鴻巣 友季子著 文藝春秋
「恥辱」の訳者である鴻巣さんのエッセイ集です。文学、翻訳、ワインなどに思索をめぐらせて行くエッセイです、雑誌「文学界」に掲載されていたものですので、続きの感覚も面白いです。
訳者という仕事には結構興味があります。私は母語以外は全く(より正確に言葉にするなら母語でさえ操れるという言葉を使うのに躊躇いを覚えますが・・・)ダメですが、他言語を違う言語に変換する場合、特に文学の場合は、訳者の感覚、センスが問われると思います。映画の字幕の難しさとはまた違った感覚が求められると思います。作者の代弁者のような感覚が私にはあります。
鴻巣さんの翻訳がどの程度原文に沿ったものであるのか?とか意訳はどうなのか?などについては原文を読んでもいないですし、そもそも読めないわけで、私には理解できませんが、鴻巣さんの文章を読んで、とても読みやすく簡潔でいいな、と感じました。それは少し前に読んだ「恥辱」(の感想はこちら)とこのエッセイを読んで特に強く感じられました。本人の言葉と翻訳という違った道筋を経た言葉ではあるのですが、好印象を持っています。
そんな鴻巣さんのエッセイ、本と、翻訳と、ワインに非常に造詣の深い事が理解出来ました。
ワインは私も飲みますし、しかし正直割合何でもおいしくいただけるのですが、より深い理解には知識が必要ですし、とても広くて深い海なのだという事は知っています。そして翻訳についても、様々なタイプのものがあり、読み比べも楽しそうです。
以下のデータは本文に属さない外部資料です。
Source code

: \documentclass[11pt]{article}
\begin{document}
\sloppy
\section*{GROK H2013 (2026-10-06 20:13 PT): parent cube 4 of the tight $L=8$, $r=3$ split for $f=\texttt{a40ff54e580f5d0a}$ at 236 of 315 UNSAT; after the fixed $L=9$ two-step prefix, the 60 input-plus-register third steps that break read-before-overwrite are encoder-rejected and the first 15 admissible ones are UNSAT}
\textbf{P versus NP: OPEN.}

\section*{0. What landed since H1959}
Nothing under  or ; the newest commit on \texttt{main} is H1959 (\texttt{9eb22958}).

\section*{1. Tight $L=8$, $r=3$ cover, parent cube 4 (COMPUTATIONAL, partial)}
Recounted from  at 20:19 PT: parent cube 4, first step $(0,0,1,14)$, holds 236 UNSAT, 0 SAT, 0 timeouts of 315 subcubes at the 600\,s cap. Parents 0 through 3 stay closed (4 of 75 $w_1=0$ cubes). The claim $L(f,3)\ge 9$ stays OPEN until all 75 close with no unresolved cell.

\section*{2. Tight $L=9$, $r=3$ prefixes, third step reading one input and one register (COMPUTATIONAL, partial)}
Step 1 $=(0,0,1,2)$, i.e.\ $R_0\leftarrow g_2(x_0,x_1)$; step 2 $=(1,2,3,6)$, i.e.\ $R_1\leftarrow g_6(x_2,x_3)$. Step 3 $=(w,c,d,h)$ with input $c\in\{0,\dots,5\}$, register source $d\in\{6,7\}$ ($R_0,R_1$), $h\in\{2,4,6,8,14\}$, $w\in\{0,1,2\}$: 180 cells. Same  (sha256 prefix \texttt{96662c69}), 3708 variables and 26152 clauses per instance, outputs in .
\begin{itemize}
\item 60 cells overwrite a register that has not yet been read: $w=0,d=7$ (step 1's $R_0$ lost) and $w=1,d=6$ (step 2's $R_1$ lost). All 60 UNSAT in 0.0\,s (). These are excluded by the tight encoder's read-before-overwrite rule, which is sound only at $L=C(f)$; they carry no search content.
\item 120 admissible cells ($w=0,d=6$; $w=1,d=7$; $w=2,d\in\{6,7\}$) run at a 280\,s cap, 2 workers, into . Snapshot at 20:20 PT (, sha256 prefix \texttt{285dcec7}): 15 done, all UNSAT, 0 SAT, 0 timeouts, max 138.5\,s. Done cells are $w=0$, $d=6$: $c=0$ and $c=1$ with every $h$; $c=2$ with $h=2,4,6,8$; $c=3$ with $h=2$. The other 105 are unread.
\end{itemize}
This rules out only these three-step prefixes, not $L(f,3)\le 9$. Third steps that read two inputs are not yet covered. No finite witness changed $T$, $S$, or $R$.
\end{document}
特に気になったのは、いわゆる古典の新訳、どちらかというと重訳と呼びたくなる部分についての考察は新鮮でした。既に読まれている古典の新たな一面をどんな切り口で訳すのか?大いなる誤読や脆弱だが性格な翻訳なのか?それこそグラデーションの世界でもありうると思います、こういった部分に代弁者のようなところを私は感じてしまいます。
ワインや翻訳に興味のある方にオススメ致します。